ROBERT SIEGEL, HOST:

A blizzard warning begins for the Washington, D.C., area tomorrow with up to two feet of snow predicted. People in Boston are watching this forecast closely to see if this system will bring any more snow to New England. After the brutal winter they had last year, some plow drivers there are having trouble getting motivated for whatever this season may bring. Adam Reilly of member station WGBH sent this report.

ADAM REILLY, BYLINE: If Rob Drake lives to be 100, those sounds will be etched into his consciousness. Drake runs a landscaping business in Sharon, Mass. And in the winter, he plows snow for 125 clients. Last year, that work took a toll.

ROB DRAKE: You're not you. You change. It's like doing the graveyard shift 24/7. I mean, those graveyard people, they're not the same person they would be if they did the day shift.

REILLY: Ordinarily, Drake packs on a few extra pounds in the winter. Last year, he actually lost weight. And his mental equilibrium shifted.

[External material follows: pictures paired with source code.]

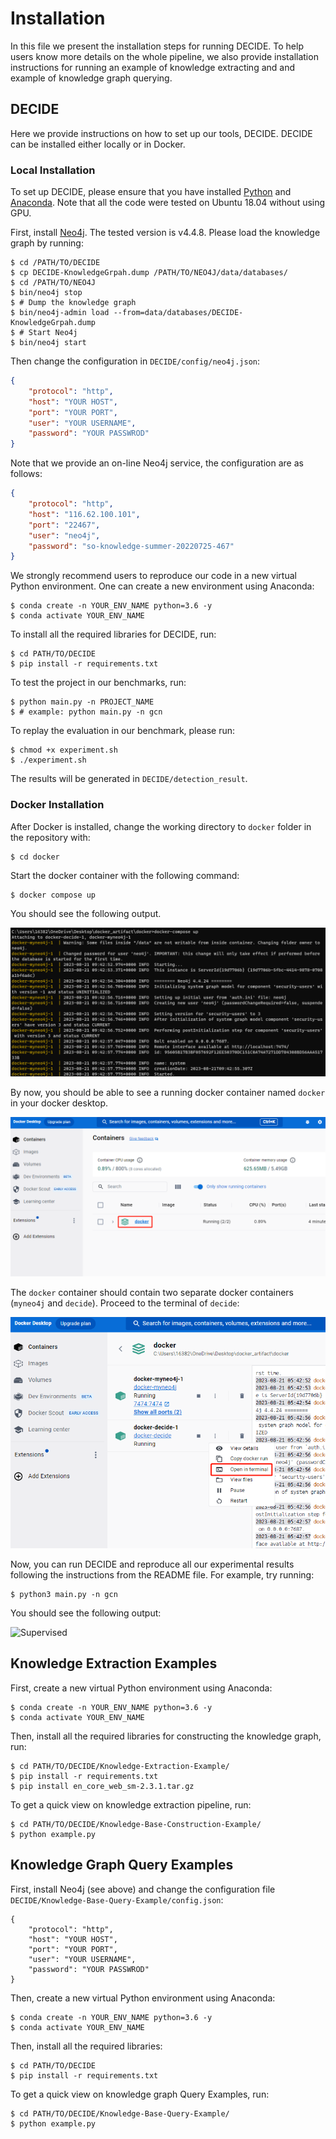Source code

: # Installation

In this file we present the installation steps for running DECIDE. To help users know more details on the whole pipeline, we also provide installation instructions for running an example of knowledge extracting and and example of knowledge graph querying.

## DECIDE

Here we provide instructions on how to set up our tools, DECIDE. DECIDE can be installed either locally or in Docker.

### Local Installation

To set up DECIDE, please ensure that you have installed [Python](https://www.python.org/) and [Anaconda](https://www.anaconda.com/). Note that all the code were tested on Ubuntu 18.04 without using GPU.

First, install [Neo4j](https://neo4j.com/). The tested version is v4.4.8. Please load the knowledge graph by running:

```shell
$ cd /PATH/TO/DECIDE
$ cp DECIDE-KnowledgeGrpah.dump /PATH/TO/NEO4J/data/databases/
$ cd /PATH/TO/NEO4J
$ bin/neo4j stop
$ # Dump the knowledge graph
$ bin/neo4j-admin load --from=data/databases/DECIDE-KnowledgeGrpah.dump
$ # Start Neo4j
$ bin/neo4j start
```

 Then change the configuration in `DECIDE/config/neo4j.json`:

```json
{
    "protocol": "http",
    "host": "YOUR HOST",
    "port": "YOUR PORT",
    "user": "YOUR USERNAME",
    "password": "YOUR PASSWROD"
}
```

Note that we provide an on-line Neo4j service, the configuration are as follows:

```json
{
    "protocol": "http",
    "host": "116.62.100.101",
    "port": "22467",
    "user": "neo4j",
    "password": "so-knowledge-summer-20220725-467"
}
```

We strongly recommend users to reproduce our code in a new virtual Python environment.  One can create a new environment using Anaconda:

```shell
$ conda create -n YOUR_ENV_NAME python=3.6 -y
$ conda activate YOUR_ENV_NAME
```

To install all the required libraries for DECIDE, run:

```shell
$ cd PATH/TO/DECIDE
$ pip install -r requirements.txt 
```

To test the project in our benchmarks, run:

```shell
$ python main.py -n PROJECT_NAME
$ # example: python main.py -n gcn
```

To replay the evaluation in our benchmark, please run:

```shell
$ chmod +x experiment.sh
$ ./experiment.sh
```

The results will be generated in `DECIDE/detection_result`.

### Docker Installation

After Docker is installed,  change the working directory to `docker` folder in the repository with:

```shell
$ cd docker
```

Start the docker container with the following command:

```sh
$ docker compose up
```

You should see the following output.

<img src="./DECIDE/imgs/docker_up.png" alt="Supervised" style="zoom: 80%;" />



By now, you should be able to see a running docker container named `docker` in your docker desktop.

<img src="./DECIDE/imgs/docker_one.png" alt="Supervised" style="zoom:80%;" />



The `docker` container should contain two separate docker containers (`myneo4j` and `decide`). Proceed to the terminal of `decide`:

<img src="./DECIDE/imgs/two_container.png" alt="Supervised"  />

Now, you can run DECIDE and reproduce all our experimental results following the instructions from the README file. For example, try running:

```shell
$ python3 main.py -n gcn
```

You should see the following output:

<img src="./DECIDE/imgs/test_script.png" alt="Supervised"  />

## Knowledge Extraction Examples

First, create a new virtual Python environment using Anaconda:

```shell
$ conda create -n YOUR_ENV_NAME python=3.6 -y
$ conda activate YOUR_ENV_NAME
```

Then, install all the required libraries for constructing the knowledge graph, run:

```shell
$ cd PATH/TO/DECIDE/Knowledge-Extraction-Example/
$ pip install -r requirements.txt 
$ pip install en_core_web_sm-2.3.1.tar.gz
```

To get a quick view on knowledge extraction pipeline, run:

```shell
$ cd PATH/TO/DECIDE/Knowledge-Base-Construction-Example/
$ python example.py
```

## Knowledge Graph Query Examples

First, install Neo4j (see above) and change the configuration file `DECIDE/Knowledge-Base-Query-Example/config.json`:

```
{
    "protocol": "http",
    "host": "YOUR HOST",
    "port": "YOUR PORT",
    "user": "YOUR USERNAME",
    "password": "YOUR PASSWROD"
}
```

Then, create a new virtual Python environment using Anaconda:

```shell
$ conda create -n YOUR_ENV_NAME python=3.6 -y
$ conda activate YOUR_ENV_NAME
```

Then, install all the required libraries:

```shell
$ cd PATH/TO/DECIDE
$ pip install -r requirements.txt 
```

To get a quick view on knowledge graph Query Examples, run:

```shell
$ cd PATH/TO/DECIDE/Knowledge-Base-Query-Example/
$ python example.py
```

DRAKE: It makes you, like, a little shaky, on edge.

REILLY: Once, Drake confesses, he stopped plowing mid-storm to confront a woman he thought was driving recklessly peering out of a tiny hole in her snow-covered car.

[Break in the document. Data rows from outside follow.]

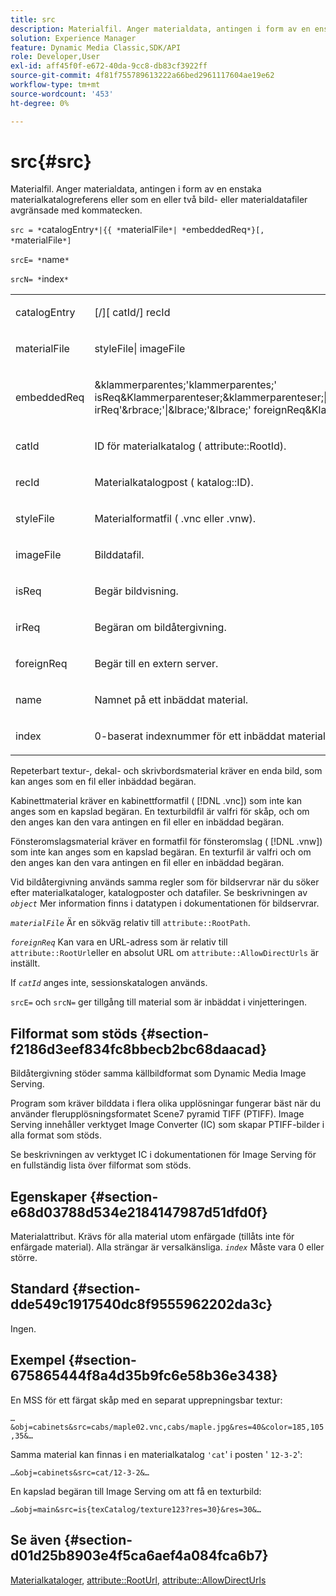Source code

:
 ```yaml
---
title: src
description: Materialfil. Anger materialdata, antingen i form av en enstaka materialkatalogreferens eller som en eller två bild- eller materialdatafiler avgränsade med kommatecken.
solution: Experience Manager
feature: Dynamic Media Classic,SDK/API
role: Developer,User
exl-id: aff45f0f-e672-40da-9cc8-db83cf3922ff
source-git-commit: 4f81f755789613222a66bed2961117604ae19e62
workflow-type: tm+mt
source-wordcount: '453'
ht-degree: 0%

---
```


# src{#src}

Materialfil. Anger materialdata, antingen i form av en enstaka materialkatalogreferens eller som en eller två bild- eller materialdatafiler avgränsade med kommatecken.

`src = *`catalogEntry`*|{{ *`materialFile`*| *`embeddedReq`*}[, *`materialFile`*]`

`srcE= *`name`*`

`srcN= *`index`*`

<table id="simpletable_A64C4F084C0A4DDCA45A921D4BD7AAEA"> 
 <tr class="strow"> 
  <td class="stentry"> <p><span class="varname"> catalogEntry</span> </p></td> 
  <td class="stentry"> <p><span class="codeph">[/][<span class="varname"> catId</span>/]<span class="varname"> recId</span></span> </p></td> 
 </tr> 
 <tr class="strow"> 
  <td class="stentry"> <span class="varname"> materialFile</span> </td> 
  <td class="stentry"> <p><span class="codeph"> <span class="varname"> styleFile</span>|<span class="varname"> imageFile</span></span> </p> </td> 
 </tr> 
 <tr class="strow"> 
  <td class="stentry"> <p><span class="varname"> embeddedReq</span> </p> </td> 
  <td class="stentry"> <p><span class="codeph">&amp;klammerparentes;'klammerparentes;'<span class="varname"> isReq</span>&amp;Klammerparenteser;&amp;klammerparenteser;|&amp;klammerparenteser;<span class="varname"> irReq</span>'&amp;rbrace;'|&amp;lbrace;'&amp;lbrace;'<span class="varname"> foreignReq</span>&amp;Klammerparentes;</span> </p></td> 
 </tr> 
 <tr class="strow"> 
  <td class="stentry"> <p><span class="varname"> catId</span> </p></td> 
  <td class="stentry"> <p>ID för materialkatalog (<span class="codeph"> attribute::RootId</span>). </p></td> 
 </tr> 
 <tr class="strow"> 
  <td class="stentry"> <p><span class="varname"> recId</span> </p></td> 
  <td class="stentry"> <p>Materialkatalogpost (<span class="codeph"> katalog::ID</span>). </p></td> 
 </tr> 
 <tr class="strow"> 
  <td class="stentry"> <p><span class="varname"> styleFile</span> </p></td> 
  <td class="stentry"> <p>Materialformatfil (<span class="filepath"> .vnc</span> eller <span class="filepath"> .vnw</span>). </p></td> 
 </tr> 
 <tr class="strow"> 
  <td class="stentry"> <p><span class="varname"> imageFile</span> </p></td> 
  <td class="stentry"> <p>Bilddatafil. </p></td> 
 </tr> 
 <tr class="strow"> 
  <td class="stentry"> <p><span class="varname"> isReq</span> </p></td> 
  <td class="stentry"> <p>Begär bildvisning. </p></td> 
 </tr> 
 <tr class="strow"> 
  <td class="stentry"> <p><span class="varname"> irReq</span> </p></td> 
  <td class="stentry"> <p>Begäran om bildåtergivning. </p></td> 
 </tr> 
 <tr class="strow"> 
  <td class="stentry"> <p><span class="varname"> foreignReq</span> </p></td> 
  <td class="stentry"> <p>Begär till en extern server. </p></td> 
 </tr> 
 <tr class="strow"> 
  <td class="stentry"> <p><span class="varname"> name</span> </p></td> 
  <td class="stentry"> <p>Namnet på ett inbäddat material. </p></td> 
 </tr> 
 <tr class="strow"> 
  <td class="stentry"> <p><span class="varname"> index</span> </p></td> 
  <td class="stentry"> <p>0-baserat indexnummer för ett inbäddat material. </p></td> 
 </tr> 
</table>

Repeterbart textur-, dekal- och skrivbordsmaterial kräver en enda bild, som kan anges som en fil eller inbäddad begäran.

Kabinettmaterial kräver en kabinettformatfil ( [!DNL .vnc]) som inte kan anges som en kapslad begäran. En texturbildfil är valfri för skåp, och om den anges kan den vara antingen en fil eller en inbäddad begäran.

Fönsteromslagsmaterial kräver en formatfil för fönsteromslag ( [!DNL .vnw]) som inte kan anges som en kapslad begäran. En texturfil är valfri och om den anges kan den vara antingen en fil eller en inbäddad begäran.

Vid bildåtergivning används samma regler som för bildservrar när du söker efter materialkataloger, katalogposter och datafiler. Se beskrivningen av *`object`* Mer information finns i datatypen i dokumentationen för bildservrar.

*`materialFile`* Är en sökväg relativ till `attribute::RootPath`.

*`foreignReq`* Kan vara en URL-adress som är relativ till `attribute::RootUrl`eller en absolut URL om `attribute::AllowDirectUrls` är inställt.

If *`catId`* anges inte, sessionskatalogen används.

`srcE=` och `srcN=` ger tillgång till material som är inbäddat i vinjetteringen.

## Filformat som stöds {#section-f2186d3eef834fc8bbecb2bc68daacad}

Bildåtergivning stöder samma källbildformat som Dynamic Media Image Serving.

Program som kräver bilddata i flera olika upplösningar fungerar bäst när du använder flerupplösningsformatet Scene7 pyramid TIFF (PTIFF). Image Serving innehåller verktyget Image Converter (IC) som skapar PTIFF-bilder i alla format som stöds.

Se beskrivningen av verktyget IC i dokumentationen för Image Serving för en fullständig lista över filformat som stöds.

## Egenskaper {#section-e68d03788d534e2184147987d51dfd0f}

Materialattribut. Krävs för alla material utom enfärgade (tillåts inte för enfärgade material). Alla strängar är versalkänsliga. *`index`* Måste vara 0 eller större.

## Standard {#section-dde549c1917540dc8f9555962202da3c}

Ingen.

## Exempel {#section-675865444f8a4d35b9fc6e58b36e3438}

En MSS för ett färgat skåp med en separat upprepningsbar textur:

`…&obj=cabinets&src=cabs/maple02.vnc,cabs/maple.jpg&res=40&color=185,105,35&…`

Samma material kan finnas i en materialkatalog `'cat`&#39; i posten &#39; `12-3-2`&#39;:

`…&obj=cabinets&src=cat/12-3-2&…`

En kapslad begäran till Image Serving om att få en texturbild:

`…&obj=main&src=is{texCatalog/texture123?res=30}&res=30&…`

## Se även {#section-d01d25b8903e4f5ca6aef4a084fca6b7}

[Materialkataloger](../../../../../ir-api/http-protocol/image-rendering-api-ref/c-ir-http-protocol-ref/c-ir-http-protocol-syntax-and-features/c-ir-http-material-catalogs/c-ir-http-material-catalogs.md#concept-772742c1688f420a88a56f5136ad1db2), [attribute::RootUrl](../../../../../ir-api/material-cat/image-rendering-api-ref/c-ir-material-catalog/c-ir-attributes-reference/r-ir-rooturl.md#reference-b8d706a573814802bd6794223cc78402), [attribute::AllowDirectUrls](../../../../../ir-api/material-cat/image-rendering-api-ref/c-ir-material-catalog/c-ir-attributes-reference/r-ir-allowdirecturls.md#reference-02000c0f3c494292bad8425d06268882)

DRAKE: And I got out and I put my arms up in the air and I said, really? And she looks at me and she says, oh, my God, you're Rob Drake.

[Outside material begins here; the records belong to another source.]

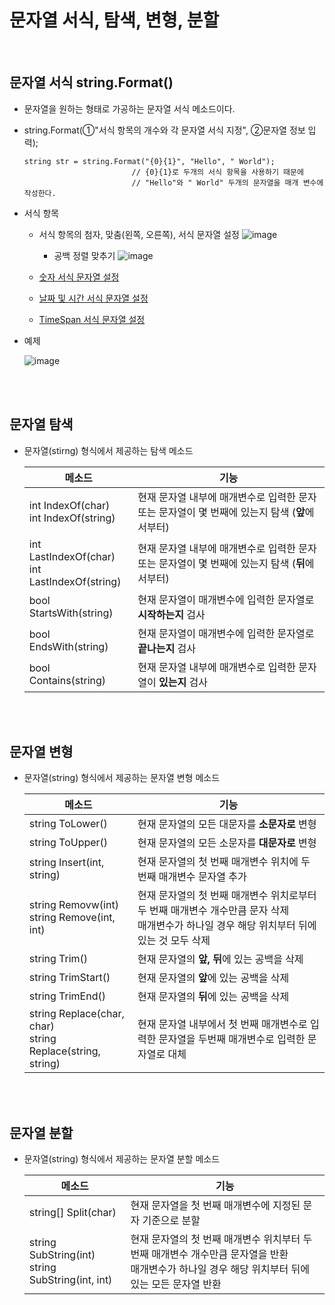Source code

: # 문자열 서식, 탐색, 변형, 분할
<br>

## 문자열 서식 string.Format()
- 문자열을 원하는 형태로 가공하는 문자열 서식 메소드이다.
- string.Format(①"서식 항목의 개수와 각 문자열 서식 지정", ②문자열 정보 입력);
  ```
  string str = string.Format("{0}{1}", "Hello", " World");
                          // {0}{1}로 두개의 서식 항목을 사용하기 때문에
                          // "Hello"와 " World" 두개의 문자열을 매개 변수에 작성한다.
  ```

- 서식 항목
  - 서식 항목의 첨자, 맞춤(왼쪽, 오른쪽), 서식 문자열 설정
    ![image](https://github.com/SShinMJ/TIL/assets/82142527/4afe9a4c-1caa-4aea-97c6-c38f324c521a)

    - 공백 정렬 맞추기
      ![image](https://github.com/SShinMJ/TIL/assets/82142527/2d2afd2a-772d-459a-8fbb-7ce927056d04)

  - [숫자 서식 문자열 설정](https://learn.microsoft.com/ko-kr/dotnet/standard/base-types/custom-numeric-format-strings)
  - [날짜 및 시간 서식 문자열 설정](https://learn.microsoft.com/ko-kr/dotnet/standard/base-types/custom-date-and-time-format-strings)
  - [TimeSpan 서식 문자열 설정](https://learn.microsoft.com/ko-kr/dotnet/standard/base-types/custom-timespan-format-strings)

- 예제
  
  ![image](https://github.com/SShinMJ/TIL/assets/82142527/92149516-c0ee-4e3e-9dd1-debd1cfac31b)

<br><br>

## 문자열 탐색
- 문자열(stirng) 형식에서 제공하는 탐색 메소드

  | 메소드 | 기능 |
  |-------|-------|
  | int IndexOf(char)<br>int IndexOf(string) | 현재 문자열 내부에 매개변수로 입력한 문자 또는 문자열이 몇 번째에 있는지 탐색 (**앞**에서부터) |
  | int LastIndexOf(char)<br>int LastIndexOf(string) | 현재 문자열 내부에 매개변수로 입력한 문자 또는 문자열이 몇 번째에 있는지 탐색 (**뒤**에서부터) |
  | bool StartsWith(string) | 현재 문자열이 매개변수에 입력한 문자열로 **시작하는지** 검사 |
  | bool EndsWith(string) | 현재 문자열이 매개변수에 입력한 문자열로 **끝나는지** 검사 |
  | bool Contains(string) | 현재 문자열 내부에 매개변수로 입력한 문자열이 **있는지** 검사 |

<br><br>

## 문자열 변형
- 문자열(string) 형식에서 제공하는 문자열 변형 메소드

  | 메소드 | 기능 |
  |-------|-------|
  | string ToLower() | 현재 문자열의 모든 대문자를 **소문자로** 변형 |
  | string ToUpper() | 현재 문자열의 모든 소문자를 **대문자로** 변형 |
  | string Insert(int, string) | 현재 문자열의 첫 번째 매개변수 위치에 두 번째 매개변수 문자열 추가 |
  | string Removw(int)<br>string Remove(int, int) | 현재 문자열의 첫 번째 매개변수 위치로부터 두 번째 매개변수 개수만큼 문자 삭제<br>매개변수가 하나일 경우 해당 위치부터 뒤에 있는 것 모두 삭제 |
  | string Trim() | 현재 문자열의 **앞, 뒤**에 있는 공백을 삭제 |
  | string TrimStart() | 현재 문자열의 **앞**에 있는 공백을 삭제 |
  | string TrimEnd() | 현재 문자열의 **뒤**에 있는 공백을 삭제 |
  | string Replace(char, char)<br>string Replace(string, string) | 현재 문자열 내부에서 첫 번째 매개변수로 입력한 문자열을 두번째 매개변수로 입력한 문자열로 대체 |

<br><br>

## 문자열 분할
- 문자열(string) 형식에서 제공하는 문자열 분할 메소드

  | 메소드 | 기능 |
  |-------|-------|
  | string[] Split(char) | 현재 문자열을 첫 번째 매개변수에 지정된 문자 기준으로 분할 |
  | string SubString(int)<br> string SubString(int, int) | 현재 문자열의 첫 번째 매개변수 위치부터 두 번째 매개변수 개수만큼 문자열을 반환<br>매개변수가 하나일 경우 해당 위치부터 뒤에 있는 모든 문자열 반환 |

REILLY: It turned out she used to be a teller at his bank.

DRAKE: And I had my broom, I brushed off her entire car. And she said, will you now come and plow my driveway? And I said, no.

REILLY: The grind of last winter is still fresh in Bruce Maurer's mind too.

BRUCE MAURER: It's - the toughest part of plowing is between 2 and daylight. Your eyes are completely tired 'cause there's snow coming at you. That really tires you out.

REILLY: Maurer co-owns a landscaping and construction firm in Sudbury, Mass. He recalls huge storms that stretched on and on, working 28 hours straight. And then when it was over, total exhaustion. He went to Florida to recover.

MAURER: Me? It took me two days. I just wanted to sleep. I didn't want to go on the beach. I didn't want to do anything. I just wanted to sleep.

REILLY: While Maurer and Drake both hope this winter isn't quite as intense, they say they're ready to plow whatever snow falls. But some plow drivers are ready to walk away.

JASON GARDNER: If it snows again like it did last winter, I will quit. You will find the truck on the side of the road running, and I will be done, never to be seen again.

REILLY: Jason Gardner is one of Drake's employees.

GARDNER: Plowing is awful. It's absolutely awful. People out there, they think you're out there getting rich, and you're not. You're out there - you're making an honest living, but try sitting in one of these trucks for 35-40 hours at a time with no sleep. I like to tuck my kids in at night. I have two beautiful little girls and then not seeing them for a couple of days stinks.

REILLY: Of course, if the Boston area gets another winter like the last one, residents will need every plow driver they can get. So here's a gentle request from Rob Drake.

DRAKE: Everybody likes attaboys - just a wave, a smile, a thank you. I can be your hero on one storm, and I can suck the next storm. I can only get there so fast. So, yeah, any attaboy is good. We all like to feel appreciated.

REILLY: For NPR News, I'm Adam Reilly in Boston.